== Provided data ==
*** Begin section ***
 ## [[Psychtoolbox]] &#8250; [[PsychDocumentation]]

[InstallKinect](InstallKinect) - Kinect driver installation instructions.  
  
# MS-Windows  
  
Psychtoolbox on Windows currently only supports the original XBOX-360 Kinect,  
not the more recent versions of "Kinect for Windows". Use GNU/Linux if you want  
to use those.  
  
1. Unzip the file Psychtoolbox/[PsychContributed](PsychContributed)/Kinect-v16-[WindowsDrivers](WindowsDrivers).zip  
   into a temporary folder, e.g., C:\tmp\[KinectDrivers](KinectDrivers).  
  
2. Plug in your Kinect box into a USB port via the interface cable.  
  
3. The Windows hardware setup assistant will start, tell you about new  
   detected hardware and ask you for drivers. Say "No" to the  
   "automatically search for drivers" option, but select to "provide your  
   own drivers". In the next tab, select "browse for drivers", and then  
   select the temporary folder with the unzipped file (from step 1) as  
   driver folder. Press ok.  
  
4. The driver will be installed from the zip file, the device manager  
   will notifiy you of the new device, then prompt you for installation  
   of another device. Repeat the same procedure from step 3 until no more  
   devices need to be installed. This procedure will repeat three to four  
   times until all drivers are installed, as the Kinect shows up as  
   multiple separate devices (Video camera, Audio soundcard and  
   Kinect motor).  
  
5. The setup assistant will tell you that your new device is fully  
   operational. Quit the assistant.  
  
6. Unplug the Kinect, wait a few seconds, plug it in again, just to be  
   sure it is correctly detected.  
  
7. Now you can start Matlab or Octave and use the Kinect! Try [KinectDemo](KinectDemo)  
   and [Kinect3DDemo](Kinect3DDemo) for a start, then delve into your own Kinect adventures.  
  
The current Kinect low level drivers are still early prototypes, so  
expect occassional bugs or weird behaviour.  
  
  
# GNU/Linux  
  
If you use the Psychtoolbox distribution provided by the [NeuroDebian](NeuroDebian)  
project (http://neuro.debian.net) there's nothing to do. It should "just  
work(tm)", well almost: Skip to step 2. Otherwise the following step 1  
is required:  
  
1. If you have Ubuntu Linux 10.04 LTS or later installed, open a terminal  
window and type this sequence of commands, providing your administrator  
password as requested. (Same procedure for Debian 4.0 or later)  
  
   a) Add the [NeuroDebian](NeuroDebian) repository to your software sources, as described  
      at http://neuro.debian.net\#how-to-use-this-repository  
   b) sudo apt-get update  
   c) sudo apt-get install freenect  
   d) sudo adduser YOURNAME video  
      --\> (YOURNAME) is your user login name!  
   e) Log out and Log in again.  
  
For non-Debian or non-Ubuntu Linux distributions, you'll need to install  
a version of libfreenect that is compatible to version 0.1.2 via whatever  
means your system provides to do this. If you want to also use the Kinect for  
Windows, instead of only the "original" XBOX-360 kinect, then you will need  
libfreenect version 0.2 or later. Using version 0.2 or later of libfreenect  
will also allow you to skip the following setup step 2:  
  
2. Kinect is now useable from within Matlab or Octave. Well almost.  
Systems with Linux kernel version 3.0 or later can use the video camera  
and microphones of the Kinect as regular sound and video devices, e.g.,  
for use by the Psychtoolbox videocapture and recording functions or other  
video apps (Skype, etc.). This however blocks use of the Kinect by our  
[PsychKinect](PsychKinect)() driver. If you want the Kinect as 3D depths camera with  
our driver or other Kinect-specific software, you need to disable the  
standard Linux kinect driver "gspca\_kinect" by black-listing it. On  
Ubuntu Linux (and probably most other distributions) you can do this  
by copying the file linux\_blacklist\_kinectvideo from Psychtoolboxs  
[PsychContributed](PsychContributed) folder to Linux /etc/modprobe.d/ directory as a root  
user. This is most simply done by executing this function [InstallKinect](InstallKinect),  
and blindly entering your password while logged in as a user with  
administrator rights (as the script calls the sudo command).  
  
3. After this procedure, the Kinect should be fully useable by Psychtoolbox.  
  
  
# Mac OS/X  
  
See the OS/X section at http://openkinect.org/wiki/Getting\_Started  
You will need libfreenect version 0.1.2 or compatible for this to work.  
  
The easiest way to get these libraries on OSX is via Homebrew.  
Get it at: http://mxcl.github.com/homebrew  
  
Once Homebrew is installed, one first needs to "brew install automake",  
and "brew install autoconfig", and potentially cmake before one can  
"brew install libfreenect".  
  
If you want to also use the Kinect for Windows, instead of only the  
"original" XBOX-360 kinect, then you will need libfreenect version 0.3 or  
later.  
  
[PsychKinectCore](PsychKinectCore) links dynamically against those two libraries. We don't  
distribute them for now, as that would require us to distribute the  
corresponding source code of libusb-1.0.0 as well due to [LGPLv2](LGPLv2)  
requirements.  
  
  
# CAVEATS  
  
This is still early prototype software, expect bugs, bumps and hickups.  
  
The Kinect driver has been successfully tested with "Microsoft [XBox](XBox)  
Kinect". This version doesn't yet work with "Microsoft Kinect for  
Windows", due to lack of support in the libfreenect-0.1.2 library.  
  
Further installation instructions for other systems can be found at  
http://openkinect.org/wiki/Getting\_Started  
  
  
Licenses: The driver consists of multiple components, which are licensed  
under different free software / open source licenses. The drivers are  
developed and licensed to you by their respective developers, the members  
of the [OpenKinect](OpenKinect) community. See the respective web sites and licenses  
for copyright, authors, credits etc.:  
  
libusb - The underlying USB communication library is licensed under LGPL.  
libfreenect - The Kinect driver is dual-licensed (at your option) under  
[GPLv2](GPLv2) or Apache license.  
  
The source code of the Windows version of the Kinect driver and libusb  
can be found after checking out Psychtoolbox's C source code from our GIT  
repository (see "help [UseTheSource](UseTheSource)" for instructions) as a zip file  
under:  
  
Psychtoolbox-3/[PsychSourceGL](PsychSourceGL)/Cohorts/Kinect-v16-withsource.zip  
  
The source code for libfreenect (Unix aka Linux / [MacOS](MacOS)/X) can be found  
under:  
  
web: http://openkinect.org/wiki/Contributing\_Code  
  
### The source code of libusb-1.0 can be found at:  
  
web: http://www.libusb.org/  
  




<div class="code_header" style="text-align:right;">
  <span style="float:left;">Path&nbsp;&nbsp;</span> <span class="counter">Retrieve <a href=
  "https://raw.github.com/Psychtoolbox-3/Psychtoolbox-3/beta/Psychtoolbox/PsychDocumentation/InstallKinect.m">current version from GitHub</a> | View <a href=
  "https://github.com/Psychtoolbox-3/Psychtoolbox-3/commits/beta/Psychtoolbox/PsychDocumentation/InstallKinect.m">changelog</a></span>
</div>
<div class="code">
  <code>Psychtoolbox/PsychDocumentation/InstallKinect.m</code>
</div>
*** End section ***
== Task to carry out ==
Retype the records above, but only those lines that fall between the line containing "driver folder. Press ok." and the line containing "b) sudo apt-get update", with both of those lines included, exactly as written.

== Solution to the exercise ==
   driver folder. Press ok.  
  
4. The driver will be installed from the zip file, the device manager  
   will notifiy you of the new device, then prompt you for installation  
   of another device. Repeat the same procedure from step 3 until no more  
   devices need to be installed. This procedure will repeat three to four  
   times until all drivers are installed, as the Kinect shows up as  
   multiple separate devices (Video camera, Audio soundcard and  
   Kinect motor).  
  
5. The setup assistant will tell you that your new device is fully  
   operational. Quit the assistant.  
  
6. Unplug the Kinect, wait a few seconds, plug it in again, just to be  
   sure it is correctly detected.  
  
7. Now you can start Matlab or Octave and use the Kinect! Try [KinectDemo](KinectDemo)  
   and [Kinect3DDemo](Kinect3DDemo) for a start, then delve into your own Kinect adventures.  
  
The current Kinect low level drivers are still early prototypes, so  
expect occassional bugs or weird behaviour.  
  
  
# GNU/Linux  
  
If you use the Psychtoolbox distribution provided by the [NeuroDebian](NeuroDebian)  
project (http://neuro.debian.net) there's nothing to do. It should "just  
work(tm)", well almost: Skip to step 2. Otherwise the following step 1  
is required:  
  
1. If you have Ubuntu Linux 10.04 LTS or later installed, open a terminal  
window and type this sequence of commands, providing your administrator  
password as requested. (Same procedure for Debian 4.0 or later)  
  
   a) Add the [NeuroDebian](NeuroDebian) repository to your software sources, as described  
      at http://neuro.debian.net\#how-to-use-this-repository  
   b) sudo apt-get update  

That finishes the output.